# Bee in flight



## carlos58 (Dec 2, 2010)

Hello everyone


----------



## timethief (Dec 2, 2010)

fantastic. looks like he is trying to clean himself in the last one.


----------



## Marc-Etienne (Dec 2, 2010)

Your macro work always amaze me!    

How do you manage to get that little guy on focus? I tried my first bug macro this week. It was a slow and stupid caterpillar (half frozen in Canadian winter too!!!) and I had a hard time having him sharp on the eyes. 

Awesome work, looking forward to your next post!


----------



## Frequency (Dec 2, 2010)

Pure Magic!!!!

Regards


----------



## DirtyDFeckers (Dec 7, 2010)

These are insane!  Well done!


----------



## burgo (Dec 8, 2010)

amazing images. well done.


----------



## LightSpeed (Dec 8, 2010)

Extreme.
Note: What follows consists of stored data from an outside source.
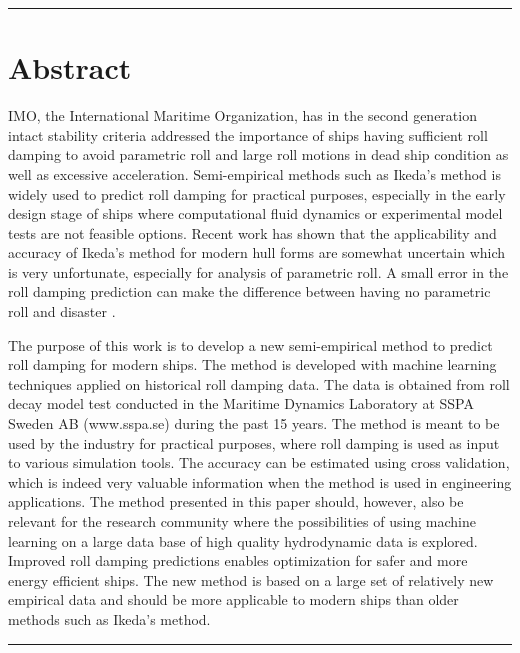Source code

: {\footnotesize
\noindent\rule{\columnwidth}{0.4pt}
\section*{Abstract}\label{se:abstract}
IMO, the International Maritime Organization, has in the second generation intact stability criteria \parencite{imo_finalization_2016} addressed the importance of ships having sufficient roll damping to avoid parametric roll and large roll motions in dead ship condition as well as excessive acceleration. Semi-empirical methods such as Ikeda’s method is widely used to predict roll damping for practical purposes, especially in the early design stage of ships where computational fluid dynamics or experimental model tests are not feasible options. Recent work has shown that the applicability and accuracy of Ikeda’s method for modern hull forms are somewhat uncertain which is very unfortunate, especially for analysis of parametric roll. A small error in the roll damping prediction can make the difference between having no parametric roll and disaster \parencite{soder_ikeda_2019}.

The purpose of this work is to develop a new semi-empirical method to predict roll damping for modern ships. The method is developed with machine learning techniques applied on historical roll damping data. The data is obtained from roll decay model test conducted in the Maritime Dynamics Laboratory at SSPA Sweden AB (www.sspa.se) during the past 15 years. The method is meant to be used by the industry for practical purposes, where roll damping is used as input to various simulation tools. The accuracy can be estimated using cross validation, which is indeed very valuable information when the method is used in engineering applications. The method presented in this paper should, however, also be relevant for the research community where the possibilities of using machine learning on a large data base of high quality hydrodynamic data is explored. Improved roll damping predictions enables optimization for safer and more energy efficient ships. The new method is based on a large set of relatively new empirical data and should be more applicable to modern ships than older methods such as Ikeda’s method.

}
\newline
\noindent\rule{\columnwidth}{0.4pt}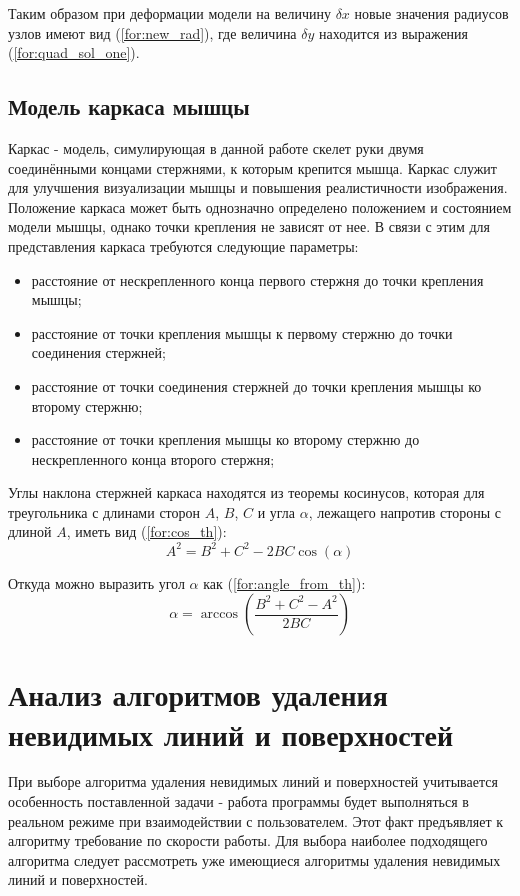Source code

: Таким образом при деформации модели на величину $\delta x$ новые значения радиусов узлов имеют вид (\ref{for:new_rad}), где величина $\delta y$ находится из выражения (\ref{for:quad_sol_one}).

\subsection{Модель каркаса мышцы}

Каркас - модель, симулирующая в данной работе скелет руки двумя соединёнными концами стержнями, к которым крепится мышца. Каркас служит для улучшения визуализации мышцы и повышения реалистичности изображения. Положение каркаса может быть однозначно определено положением и состоянием модели мышцы, однако точки крепления не зависят от нее. В связи с этим для представления каркаса требуются следующие параметры:
\begin{itemize}
    \item расстояние от нескрепленного конца первого стержня до точки крепления мышцы;
    \item расстояние от точки крепления мышцы к первому стержню до точки соединения стержней;
    \item расстояние от точки соединения стержней до точки крепления мышцы ко второму стержню;
    \item расстояние от точки крепления мышцы ко второму стержню до нескрепленного конца второго стержня;
\end{itemize}

Углы наклона стержней каркаса находятся из теоремы косинусов, которая для треугольника с длинами сторон $A$, $B$, $C$ и угла $\alpha$, лежащего напротив стороны с длиной $A$, иметь вид (\ref{for:cos_th}):
\begin{equation}
    \label{for:cos_th}
    A^2 = B^2 + C^2 - 2BC \cos(\alpha)
\end{equation}

Откуда можно выразить угол $\alpha$ как (\ref{for:angle_from_th}):
\begin{equation}
    \label{for:angle_from_th}
    \alpha = \arccos{\left(\frac{B^2 + C^2 - A^2}{2BC}\right)}
\end{equation}

\section{Анализ алгоритмов удаления невидимых линий и поверхностей}

При выборе алгоритма удаления невидимых линий и поверхностей учитывается особенность поставленной задачи - работа программы будет выполняться в реальном режиме при взаимодействии с пользователем. Этот факт предъявляет к алгоритму требование по скорости работы. Для выбора наиболее подходящего алгоритма следует рассмотреть уже имеющиеся алгоритмы удаления невидимых линий и поверхностей.

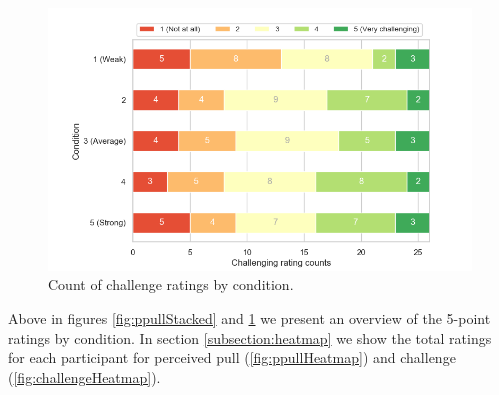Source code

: \begin{figure}[H]
\captionsetup{justification=centering,margin=0.1cm}
 \centering
 \hspace{-20mm}
\includegraphics[scale=0.7]{Files/Plots/challenge_by_condition_count_staked.png}
\caption{Count of challenge ratings by condition.}
\label{fig:challengeStacked}
\end{figure}

\clearpage
Above in figures \ref{fig:ppullStacked} and 
\ref{fig:challengeStacked} we present an overview of the 5-point ratings by condition. In section \ref{subsection:heatmap} we show the total ratings for each participant for perceived pull (\ref{fig:ppullHeatmap}) and challenge (\ref{fig:challengeHeatmap}).

    
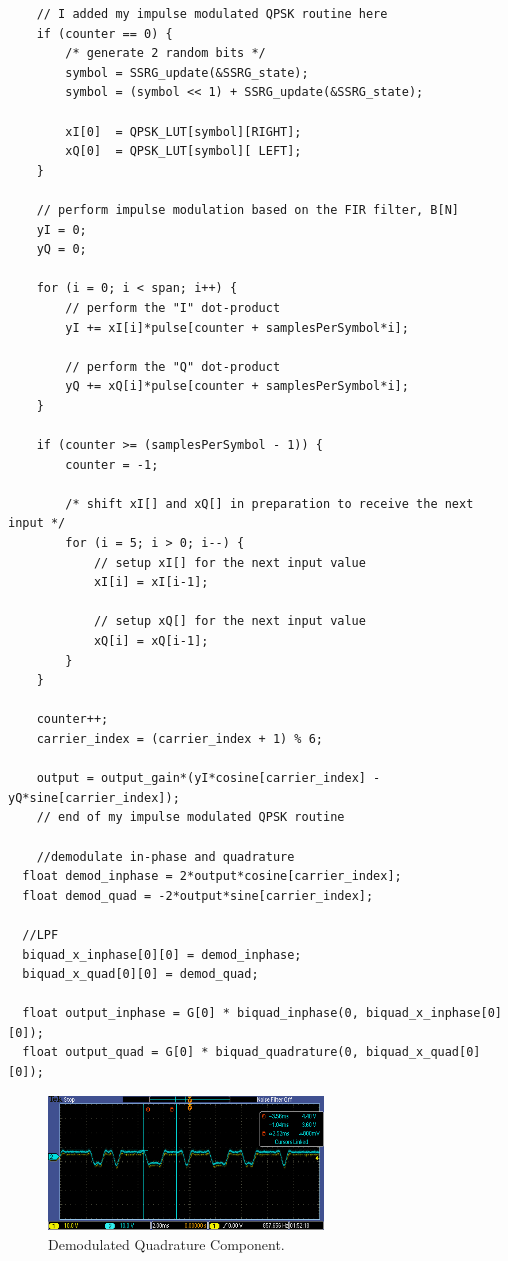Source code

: \documentclass{article}
\begin{document}
\begin{verbatim}
	// I added my impulse modulated QPSK routine here
	if (counter == 0) {
		/* generate 2 random bits */
		symbol = SSRG_update(&SSRG_state); 
		symbol = (symbol << 1) + SSRG_update(&SSRG_state);

		xI[0]  = QPSK_LUT[symbol][RIGHT];  
		xQ[0]  = QPSK_LUT[symbol][ LEFT];   
	}

	// perform impulse modulation based on the FIR filter, B[N]
	yI = 0;
	yQ = 0;

	for (i = 0; i < span; i++) {
		// perform the "I" dot-product
		yI += xI[i]*pulse[counter + samplesPerSymbol*i];	

		// perform the "Q" dot-product
		yQ += xQ[i]*pulse[counter + samplesPerSymbol*i];	
	}

	if (counter >= (samplesPerSymbol - 1)) {
		counter = -1; 

		/* shift xI[] and xQ[] in preparation to receive the next input */
		for (i = 5; i > 0; i--) {
			// setup xI[] for the next input value
			xI[i] = xI[i-1];  

			// setup xQ[] for the next input value
			xQ[i] = xQ[i-1];  
		}
	}

	counter++;
	carrier_index = (carrier_index + 1) % 6;

	output = output_gain*(yI*cosine[carrier_index] - yQ*sine[carrier_index]);
	// end of my impulse modulated QPSK routine

	//demodulate in-phase and quadrature
  float demod_inphase = 2*output*cosine[carrier_index];
  float demod_quad = -2*output*sine[carrier_index];

  //LPF
  biquad_x_inphase[0][0] = demod_inphase;
  biquad_x_quad[0][0] = demod_quad;

  float output_inphase = G[0] * biquad_inphase(0, biquad_x_inphase[0][0]);
  float output_quad = G[0] * biquad_quadrature(0, biquad_x_quad[0][0]);
\end{verbatim}

\begin{figure}[h]
  \begin{center}
    \includegraphics[width=0.65\textwidth]{img/task_2_c_oscilloscope.png}
    \caption{Demodulated Quadrature Component.}
  \end{center}
\end{figure}
\end{document}
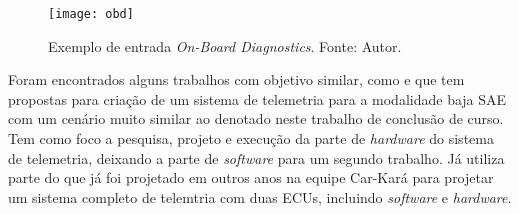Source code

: \begin{figure}[!htb]
	\centering
		\texttt{[image: obd]}
		\caption{Exemplo de entrada \textit{On-Board Diagnostics}. Fonte: Autor.}
		\label{fig:obd}
	\end{figure}

Foram encontrados alguns trabalhos com objetivo similar, como \cite{Dias2010} e \cite{Nunes2016} que tem propostas para criação de um sistema de telemetria para a modalidade baja SAE com um cenário muito similar ao denotado neste trabalho de conclusão de curso. \cite{Dias2010} Tem como foco a pesquisa, projeto e execução da parte de \textit{hardware} do sistema de telemetria, deixando a parte de \textit{software} para um segundo trabalho. Já \cite{Nunes2016} utiliza parte do que já foi projetado em outros anos na equipe Car-Kará para projetar um sistema completo de telemtria com duas ECUs, incluindo \textit{software} e \textit{hardware}.  

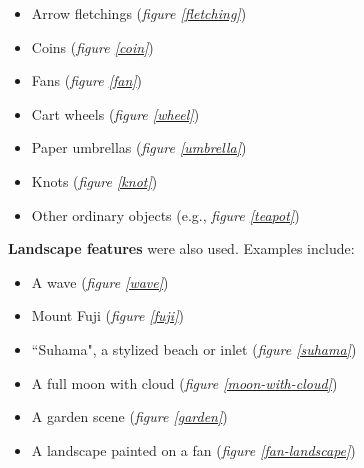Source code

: \documentclass{article}
\begin{document}
\begin{multicols}{2}
\begin{itemize}
\item Arrow fletchings (\emph{figure \ref{fletching}})
\item Coins (\emph{figure \ref{coin}})
\item Fans (\emph{figure \ref{fan}})
\item Cart wheels (\emph{figure \ref{wheel}})
\item Paper umbrellas (\emph{figure \ref{umbrella}})
\item Knots (\emph{figure \ref{knot}})
\item Other ordinary objects (e.g., \emph{figure \ref{teapot}})
\end{itemize}
\end{multicols}


  \begin{figure}[b!]
  \begin{subfigs}
  \end{subfigs}
  \begin{subfigs}
  \end{subfigs}
  \end{figure}

\clearpage

  \textbf{Landscape features} were also used.  Examples include:

\begin{itemize}
\item A wave (\emph{figure \ref{wave}})
\item Mount Fuji (\emph{figure \ref{fuji}})
\item ``Suhama", a stylized beach or inlet (\emph{figure \ref{suhama}})
\item A full moon with cloud (\emph{figure \ref{moon-with-cloud}})
\item A garden scene (\emph{figure \ref{garden}})
\item A landscape painted on a fan (\emph{figure \ref{fan-landscape}})
\end{itemize}
\end{document}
Very well done. 5 stars.


----------



## Rekd (Dec 8, 2010)

Epic!


----------



## ChrisA (Dec 9, 2010)

Did you use a remote trigger to get these ?  Great shots.


----------



## carlos58 (Dec 9, 2010)

Thank you very much


ChrisA said:


> Did you use a remote trigger to get these ? Great shots.


 No Chris , free hand and fast, fast time


----------



## NateS (Dec 9, 2010)

Great shots...very impressive.


----------